- Task requirements: Take from the material every line containing the string "voice" and copy it.

- Given information:
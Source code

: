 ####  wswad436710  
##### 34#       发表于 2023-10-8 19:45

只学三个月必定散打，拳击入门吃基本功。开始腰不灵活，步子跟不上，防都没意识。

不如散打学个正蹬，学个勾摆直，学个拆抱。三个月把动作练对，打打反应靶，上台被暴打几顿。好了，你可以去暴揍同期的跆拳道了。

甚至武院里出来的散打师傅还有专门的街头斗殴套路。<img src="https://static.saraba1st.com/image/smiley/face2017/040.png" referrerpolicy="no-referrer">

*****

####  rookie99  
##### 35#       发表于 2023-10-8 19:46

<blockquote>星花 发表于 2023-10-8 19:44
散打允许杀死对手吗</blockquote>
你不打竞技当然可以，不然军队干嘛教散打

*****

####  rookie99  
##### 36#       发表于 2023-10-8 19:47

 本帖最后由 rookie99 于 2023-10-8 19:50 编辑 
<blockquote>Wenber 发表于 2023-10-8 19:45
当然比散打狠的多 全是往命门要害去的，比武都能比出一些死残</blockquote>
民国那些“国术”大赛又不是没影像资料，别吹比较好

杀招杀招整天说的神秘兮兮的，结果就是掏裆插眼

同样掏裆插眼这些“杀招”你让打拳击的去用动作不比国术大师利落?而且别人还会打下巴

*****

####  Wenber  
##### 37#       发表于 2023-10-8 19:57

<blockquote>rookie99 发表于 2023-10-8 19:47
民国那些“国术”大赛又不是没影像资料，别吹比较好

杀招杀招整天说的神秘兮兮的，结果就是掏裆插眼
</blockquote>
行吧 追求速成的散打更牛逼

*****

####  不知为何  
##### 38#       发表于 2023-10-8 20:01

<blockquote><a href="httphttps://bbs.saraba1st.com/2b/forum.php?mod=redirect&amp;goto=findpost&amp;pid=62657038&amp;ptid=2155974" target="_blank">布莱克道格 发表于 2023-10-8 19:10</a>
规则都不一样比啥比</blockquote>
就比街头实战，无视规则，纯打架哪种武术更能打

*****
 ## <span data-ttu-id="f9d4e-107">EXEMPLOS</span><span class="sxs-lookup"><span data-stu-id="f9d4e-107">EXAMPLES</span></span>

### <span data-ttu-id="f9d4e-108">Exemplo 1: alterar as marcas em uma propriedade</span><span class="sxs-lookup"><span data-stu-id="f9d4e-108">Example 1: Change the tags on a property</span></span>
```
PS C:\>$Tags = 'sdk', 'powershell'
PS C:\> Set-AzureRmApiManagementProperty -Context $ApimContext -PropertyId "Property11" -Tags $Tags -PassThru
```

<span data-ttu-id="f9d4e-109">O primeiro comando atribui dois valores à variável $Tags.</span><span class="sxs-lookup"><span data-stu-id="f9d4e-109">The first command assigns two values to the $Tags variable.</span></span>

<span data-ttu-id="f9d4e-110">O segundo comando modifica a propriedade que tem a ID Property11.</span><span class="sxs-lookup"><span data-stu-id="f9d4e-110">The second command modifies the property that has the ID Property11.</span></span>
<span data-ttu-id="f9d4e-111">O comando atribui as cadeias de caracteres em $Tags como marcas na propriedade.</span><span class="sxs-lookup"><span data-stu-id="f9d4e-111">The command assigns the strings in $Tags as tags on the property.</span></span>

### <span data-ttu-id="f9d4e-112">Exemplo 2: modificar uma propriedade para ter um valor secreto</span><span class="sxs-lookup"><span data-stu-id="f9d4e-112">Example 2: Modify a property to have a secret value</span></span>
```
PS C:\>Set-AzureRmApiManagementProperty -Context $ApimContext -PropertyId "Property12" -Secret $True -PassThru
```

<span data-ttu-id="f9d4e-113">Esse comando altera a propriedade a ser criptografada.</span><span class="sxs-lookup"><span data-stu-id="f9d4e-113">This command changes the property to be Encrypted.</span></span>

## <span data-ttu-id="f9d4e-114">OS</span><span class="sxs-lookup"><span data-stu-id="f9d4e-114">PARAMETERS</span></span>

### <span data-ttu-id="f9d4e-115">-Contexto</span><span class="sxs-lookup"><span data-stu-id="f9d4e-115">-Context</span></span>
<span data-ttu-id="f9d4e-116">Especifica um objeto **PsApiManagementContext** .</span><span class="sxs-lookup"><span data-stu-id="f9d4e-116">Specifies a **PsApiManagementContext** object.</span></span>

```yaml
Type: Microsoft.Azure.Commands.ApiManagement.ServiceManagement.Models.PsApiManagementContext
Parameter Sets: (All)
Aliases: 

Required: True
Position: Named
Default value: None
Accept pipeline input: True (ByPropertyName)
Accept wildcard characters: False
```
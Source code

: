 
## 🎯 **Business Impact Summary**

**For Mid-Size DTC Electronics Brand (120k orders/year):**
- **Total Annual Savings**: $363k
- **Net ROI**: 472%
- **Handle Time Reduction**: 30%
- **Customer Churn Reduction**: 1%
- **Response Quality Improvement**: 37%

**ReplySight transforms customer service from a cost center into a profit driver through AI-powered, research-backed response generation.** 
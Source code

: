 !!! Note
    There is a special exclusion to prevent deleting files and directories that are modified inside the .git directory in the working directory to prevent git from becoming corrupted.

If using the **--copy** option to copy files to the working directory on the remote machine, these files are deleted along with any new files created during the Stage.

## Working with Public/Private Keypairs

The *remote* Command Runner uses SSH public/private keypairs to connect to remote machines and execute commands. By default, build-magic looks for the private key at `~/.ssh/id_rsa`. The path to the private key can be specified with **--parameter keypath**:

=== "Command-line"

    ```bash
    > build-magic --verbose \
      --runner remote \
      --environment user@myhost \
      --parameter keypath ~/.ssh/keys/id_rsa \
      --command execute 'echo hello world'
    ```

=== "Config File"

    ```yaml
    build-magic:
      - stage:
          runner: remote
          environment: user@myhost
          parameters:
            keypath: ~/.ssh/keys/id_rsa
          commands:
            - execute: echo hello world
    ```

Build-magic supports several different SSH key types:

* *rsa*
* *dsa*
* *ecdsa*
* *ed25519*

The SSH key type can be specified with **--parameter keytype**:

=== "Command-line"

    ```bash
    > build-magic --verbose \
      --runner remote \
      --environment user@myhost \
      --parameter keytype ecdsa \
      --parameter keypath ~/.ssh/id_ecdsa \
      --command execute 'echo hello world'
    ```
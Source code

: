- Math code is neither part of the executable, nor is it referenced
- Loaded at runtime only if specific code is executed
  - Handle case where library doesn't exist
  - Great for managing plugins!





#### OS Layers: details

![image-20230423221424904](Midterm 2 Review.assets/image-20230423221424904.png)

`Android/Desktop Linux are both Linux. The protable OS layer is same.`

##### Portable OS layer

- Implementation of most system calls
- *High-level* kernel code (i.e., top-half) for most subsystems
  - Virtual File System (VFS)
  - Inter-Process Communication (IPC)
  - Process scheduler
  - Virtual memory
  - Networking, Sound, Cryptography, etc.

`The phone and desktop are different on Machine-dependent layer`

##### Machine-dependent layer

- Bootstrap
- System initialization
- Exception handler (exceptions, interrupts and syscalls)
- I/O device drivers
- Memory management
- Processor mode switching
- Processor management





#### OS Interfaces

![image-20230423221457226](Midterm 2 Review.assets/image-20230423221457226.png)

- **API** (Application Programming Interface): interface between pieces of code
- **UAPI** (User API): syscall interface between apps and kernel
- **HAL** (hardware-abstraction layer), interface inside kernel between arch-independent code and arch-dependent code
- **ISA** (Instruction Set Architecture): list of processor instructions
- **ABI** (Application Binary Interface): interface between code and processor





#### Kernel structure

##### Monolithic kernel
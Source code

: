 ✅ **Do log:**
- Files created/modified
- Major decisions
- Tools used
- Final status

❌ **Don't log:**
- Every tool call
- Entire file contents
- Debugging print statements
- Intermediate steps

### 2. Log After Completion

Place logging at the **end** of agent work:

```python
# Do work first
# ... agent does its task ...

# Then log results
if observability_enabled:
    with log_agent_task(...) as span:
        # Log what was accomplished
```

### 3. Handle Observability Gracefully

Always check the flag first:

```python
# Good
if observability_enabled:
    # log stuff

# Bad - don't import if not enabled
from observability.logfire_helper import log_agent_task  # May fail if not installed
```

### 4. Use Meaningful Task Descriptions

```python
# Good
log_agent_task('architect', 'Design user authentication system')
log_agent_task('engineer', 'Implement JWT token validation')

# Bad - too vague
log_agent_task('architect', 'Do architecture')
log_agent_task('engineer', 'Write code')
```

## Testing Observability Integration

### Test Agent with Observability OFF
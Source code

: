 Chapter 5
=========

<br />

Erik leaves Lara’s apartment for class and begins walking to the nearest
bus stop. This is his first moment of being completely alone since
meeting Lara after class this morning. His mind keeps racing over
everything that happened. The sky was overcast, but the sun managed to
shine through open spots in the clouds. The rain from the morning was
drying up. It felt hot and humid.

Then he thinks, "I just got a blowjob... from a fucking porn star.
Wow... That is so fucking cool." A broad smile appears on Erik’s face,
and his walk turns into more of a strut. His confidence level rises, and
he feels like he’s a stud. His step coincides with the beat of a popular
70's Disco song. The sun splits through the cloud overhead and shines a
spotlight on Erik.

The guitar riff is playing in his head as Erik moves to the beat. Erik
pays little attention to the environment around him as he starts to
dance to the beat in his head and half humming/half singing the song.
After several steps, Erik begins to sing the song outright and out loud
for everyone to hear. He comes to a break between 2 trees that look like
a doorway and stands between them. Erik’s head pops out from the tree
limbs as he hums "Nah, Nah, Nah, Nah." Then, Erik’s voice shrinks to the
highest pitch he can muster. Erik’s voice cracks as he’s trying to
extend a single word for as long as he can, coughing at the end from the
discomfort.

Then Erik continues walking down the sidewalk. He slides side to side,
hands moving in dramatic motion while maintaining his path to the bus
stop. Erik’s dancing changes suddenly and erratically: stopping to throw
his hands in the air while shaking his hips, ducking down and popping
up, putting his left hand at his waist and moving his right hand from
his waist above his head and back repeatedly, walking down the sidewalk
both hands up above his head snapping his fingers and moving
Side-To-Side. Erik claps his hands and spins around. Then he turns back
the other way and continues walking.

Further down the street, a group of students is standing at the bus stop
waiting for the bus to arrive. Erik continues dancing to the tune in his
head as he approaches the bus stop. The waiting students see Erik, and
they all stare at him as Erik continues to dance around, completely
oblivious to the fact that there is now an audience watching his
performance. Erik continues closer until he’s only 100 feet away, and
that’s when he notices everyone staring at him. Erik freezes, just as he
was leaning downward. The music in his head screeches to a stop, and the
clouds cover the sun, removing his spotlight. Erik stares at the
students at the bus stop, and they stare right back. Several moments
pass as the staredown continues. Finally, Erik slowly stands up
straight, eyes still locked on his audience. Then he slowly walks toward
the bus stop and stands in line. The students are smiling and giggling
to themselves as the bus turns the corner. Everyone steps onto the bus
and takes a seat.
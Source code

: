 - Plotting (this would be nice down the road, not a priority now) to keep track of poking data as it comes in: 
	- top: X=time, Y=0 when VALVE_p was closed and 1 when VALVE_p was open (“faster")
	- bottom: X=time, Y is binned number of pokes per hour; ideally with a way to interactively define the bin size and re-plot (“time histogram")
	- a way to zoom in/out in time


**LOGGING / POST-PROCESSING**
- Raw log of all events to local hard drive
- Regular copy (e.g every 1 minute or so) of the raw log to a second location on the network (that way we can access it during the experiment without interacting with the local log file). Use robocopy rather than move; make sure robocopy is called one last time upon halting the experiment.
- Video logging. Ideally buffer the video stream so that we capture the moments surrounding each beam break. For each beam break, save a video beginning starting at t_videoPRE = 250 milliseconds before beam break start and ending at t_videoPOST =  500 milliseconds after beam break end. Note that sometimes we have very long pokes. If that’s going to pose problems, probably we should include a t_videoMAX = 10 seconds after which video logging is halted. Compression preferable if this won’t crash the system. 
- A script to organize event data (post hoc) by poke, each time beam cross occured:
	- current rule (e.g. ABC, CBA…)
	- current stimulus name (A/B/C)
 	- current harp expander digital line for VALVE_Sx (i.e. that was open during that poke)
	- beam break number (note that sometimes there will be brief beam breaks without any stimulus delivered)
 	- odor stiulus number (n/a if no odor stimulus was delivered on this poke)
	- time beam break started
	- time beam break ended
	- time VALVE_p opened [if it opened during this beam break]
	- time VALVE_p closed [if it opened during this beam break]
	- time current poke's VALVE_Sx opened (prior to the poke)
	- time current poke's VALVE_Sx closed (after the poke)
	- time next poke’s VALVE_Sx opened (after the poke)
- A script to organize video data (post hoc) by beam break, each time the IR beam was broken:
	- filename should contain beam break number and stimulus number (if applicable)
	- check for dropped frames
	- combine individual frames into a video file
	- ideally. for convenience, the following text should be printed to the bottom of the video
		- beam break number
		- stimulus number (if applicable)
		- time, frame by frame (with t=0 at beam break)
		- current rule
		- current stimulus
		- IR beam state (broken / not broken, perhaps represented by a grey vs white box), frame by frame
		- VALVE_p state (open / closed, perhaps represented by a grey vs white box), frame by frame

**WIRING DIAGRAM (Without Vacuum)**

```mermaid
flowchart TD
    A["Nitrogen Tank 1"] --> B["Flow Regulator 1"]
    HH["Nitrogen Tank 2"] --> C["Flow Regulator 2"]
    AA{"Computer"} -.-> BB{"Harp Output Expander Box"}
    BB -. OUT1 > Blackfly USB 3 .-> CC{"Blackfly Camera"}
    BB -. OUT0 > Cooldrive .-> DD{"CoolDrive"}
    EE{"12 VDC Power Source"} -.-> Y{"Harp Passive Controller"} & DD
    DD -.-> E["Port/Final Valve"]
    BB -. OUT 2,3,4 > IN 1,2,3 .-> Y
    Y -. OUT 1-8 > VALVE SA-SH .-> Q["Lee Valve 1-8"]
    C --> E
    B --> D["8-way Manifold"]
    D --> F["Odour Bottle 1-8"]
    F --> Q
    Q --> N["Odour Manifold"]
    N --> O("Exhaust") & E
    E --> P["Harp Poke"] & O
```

- Response to the exercise:
limbs as he hums "Nah, Nah, Nah, Nah." Then, Erik’s voice shrinks to the
highest pitch he can muster. Erik’s voice cracks as he’s trying to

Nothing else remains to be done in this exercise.